“Perhaps he’ll prefer honesty after his narrow shave,” I said.
But the Virginian shook his head. “Trampas has got hold of him.”
The day was now all blue above, and all warm and dry beneath. We had begun to wind in and rise among the first slopes of the foothills, and we had talked ourselves into silence. At the first running water we made a long nooning, and I slept on the bare ground. My body was lodged so fast and deep in slumber that when the Virginian shook me awake I could not come back to life at once; it was the clump of cottonwoods, small and far out in the plain below us, that recalled me.

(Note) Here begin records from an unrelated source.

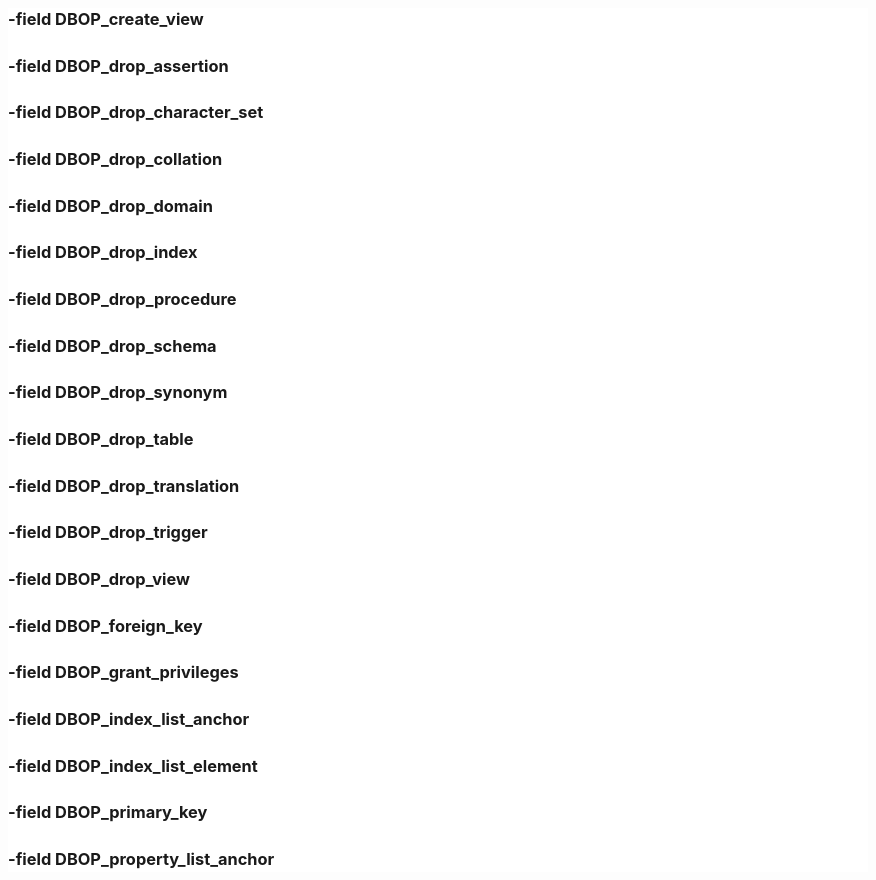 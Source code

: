 ### -field DBOP_create_view


### -field DBOP_drop_assertion


### -field DBOP_drop_character_set


### -field DBOP_drop_collation


### -field DBOP_drop_domain


### -field DBOP_drop_index


### -field DBOP_drop_procedure


### -field DBOP_drop_schema


### -field DBOP_drop_synonym


### -field DBOP_drop_table


### -field DBOP_drop_translation


### -field DBOP_drop_trigger


### -field DBOP_drop_view


### -field DBOP_foreign_key


### -field DBOP_grant_privileges


### -field DBOP_index_list_anchor


### -field DBOP_index_list_element


### -field DBOP_primary_key


### -field DBOP_property_list_anchor
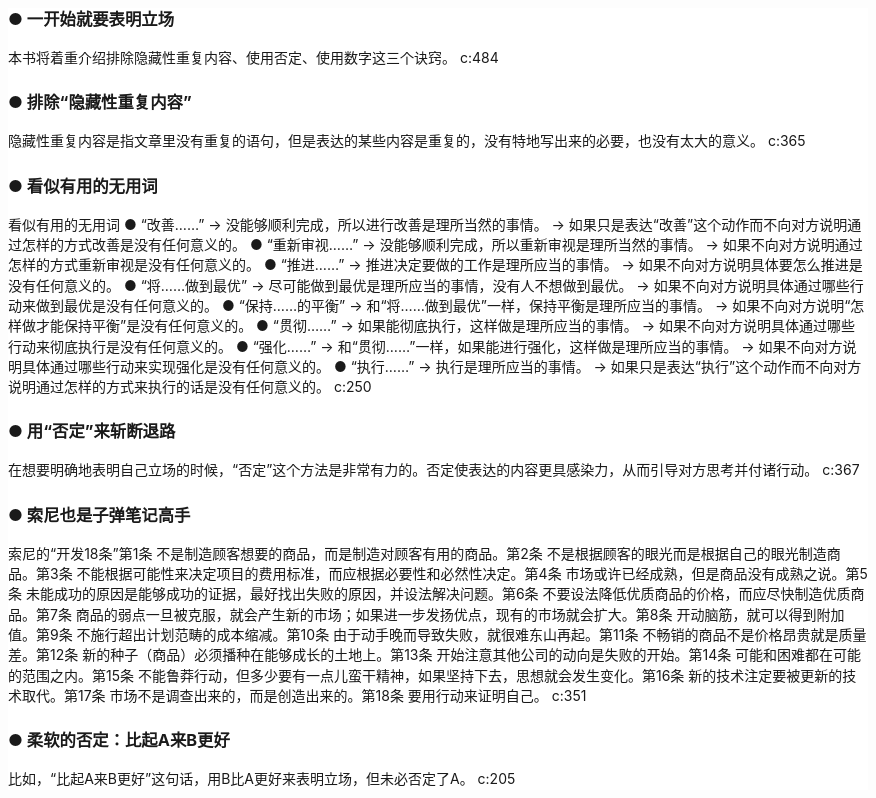 ### ● 一开始就要表明立场

本书将着重介绍排除隐藏性重复内容、使用否定、使用数字这三个诀窍。 c:484

### ● 排除“隐藏性重复内容”

隐藏性重复内容是指文章里没有重复的语句，但是表达的某些内容是重复的，没有特地写出来的必要，也没有太大的意义。 c:365

### ● 看似有用的无用词

看似有用的无用词
● “改善……”
→ 没能够顺利完成，所以进行改善是理所当然的事情。
→ 如果只是表达“改善”这个动作而不向对方说明通过怎样的方式改善是没有任何意义的。
● “重新审视……”
→ 没能够顺利完成，所以重新审视是理所当然的事情。
→ 如果不向对方说明通过怎样的方式重新审视是没有任何意义的。
● “推进……”
→ 推进决定要做的工作是理所应当的事情。
→ 如果不向对方说明具体要怎么推进是没有任何意义的。
● “将……做到最优”
→ 尽可能做到最优是理所应当的事情，没有人不想做到最优。
→ 如果不向对方说明具体通过哪些行动来做到最优是没有任何意义的。
● “保持……的平衡”
→ 和“将……做到最优”一样，保持平衡是理所应当的事情。
→ 如果不向对方说明“怎样做才能保持平衡”是没有任何意义的。
● “贯彻……”
→ 如果能彻底执行，这样做是理所应当的事情。
→ 如果不向对方说明具体通过哪些行动来彻底执行是没有任何意义的。
● “强化……”
→ 和“贯彻……”一样，如果能进行强化，这样做是理所应当的事情。
→ 如果不向对方说明具体通过哪些行动来实现强化是没有任何意义的。
● “执行……”
→ 执行是理所应当的事情。
→ 如果只是表达“执行”这个动作而不向对方说明通过怎样的方式来执行的话是没有任何意义的。 c:250

### ● 用“否定”来斩断退路

在想要明确地表明自己立场的时候，“否定”这个方法是非常有力的。否定使表达的内容更具感染力，从而引导对方思考并付诸行动。 c:367

### ● 索尼也是子弹笔记高手

索尼的“开发18条”第1条 不是制造顾客想要的商品，而是制造对顾客有用的商品。第2条 不是根据顾客的眼光而是根据自己的眼光制造商品。第3条 不能根据可能性来决定项目的费用标准，而应根据必要性和必然性决定。第4条 市场或许已经成熟，但是商品没有成熟之说。第5条 未能成功的原因是能够成功的证据，最好找出失败的原因，并设法解决问题。第6条 不要设法降低优质商品的价格，而应尽快制造优质商品。第7条 商品的弱点一旦被克服，就会产生新的市场；如果进一步发扬优点，现有的市场就会扩大。第8条 开动脑筋，就可以得到附加值。第9条 不施行超出计划范畴的成本缩减。第10条 由于动手晚而导致失败，就很难东山再起。第11条 不畅销的商品不是价格昂贵就是质量差。第12条 新的种子（商品）必须播种在能够成长的土地上。第13条 开始注意其他公司的动向是失败的开始。第14条 可能和困难都在可能的范围之内。第15条 不能鲁莽行动，但多少要有一点儿蛮干精神，如果坚持下去，思想就会发生变化。第16条 新的技术注定要被更新的技术取代。第17条 市场不是调查出来的，而是创造出来的。第18条 要用行动来证明自己。 c:351

### ● 柔软的否定：比起A来B更好

比如，“比起A来B更好”这句话，用B比A更好来表明立场，但未必否定了A。 c:205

“It’ll not be watching us much longer,” said the Virginian. He made it a sort of joke; but I knew that both of us were glad when presently we rode into a steeper country, and among its folds and carvings lost all sight of the plain. He had not slept, I found. His explanation was that the packs needed better balancing, and after that he had gone up and down the stream on the chance of trout. But his haunted eyes gave me the real reason—they spoke of Steve, no matter what he spoke of; it was to be no short thing with him.
XXXII
Superstition Trail
We did not make thirty-five miles that day, nor yet twenty-five, for he had let me sleep. We made an early camp and tried some unsuccessful fishing, over which he was cheerful, promising trout tomorrow when we should be higher among the mountains. He never again touched or came near the subject that was on his mind, but while I sat writing my diary, he went off to his horse Monte, and I could hear that he occasionally talked to that friend.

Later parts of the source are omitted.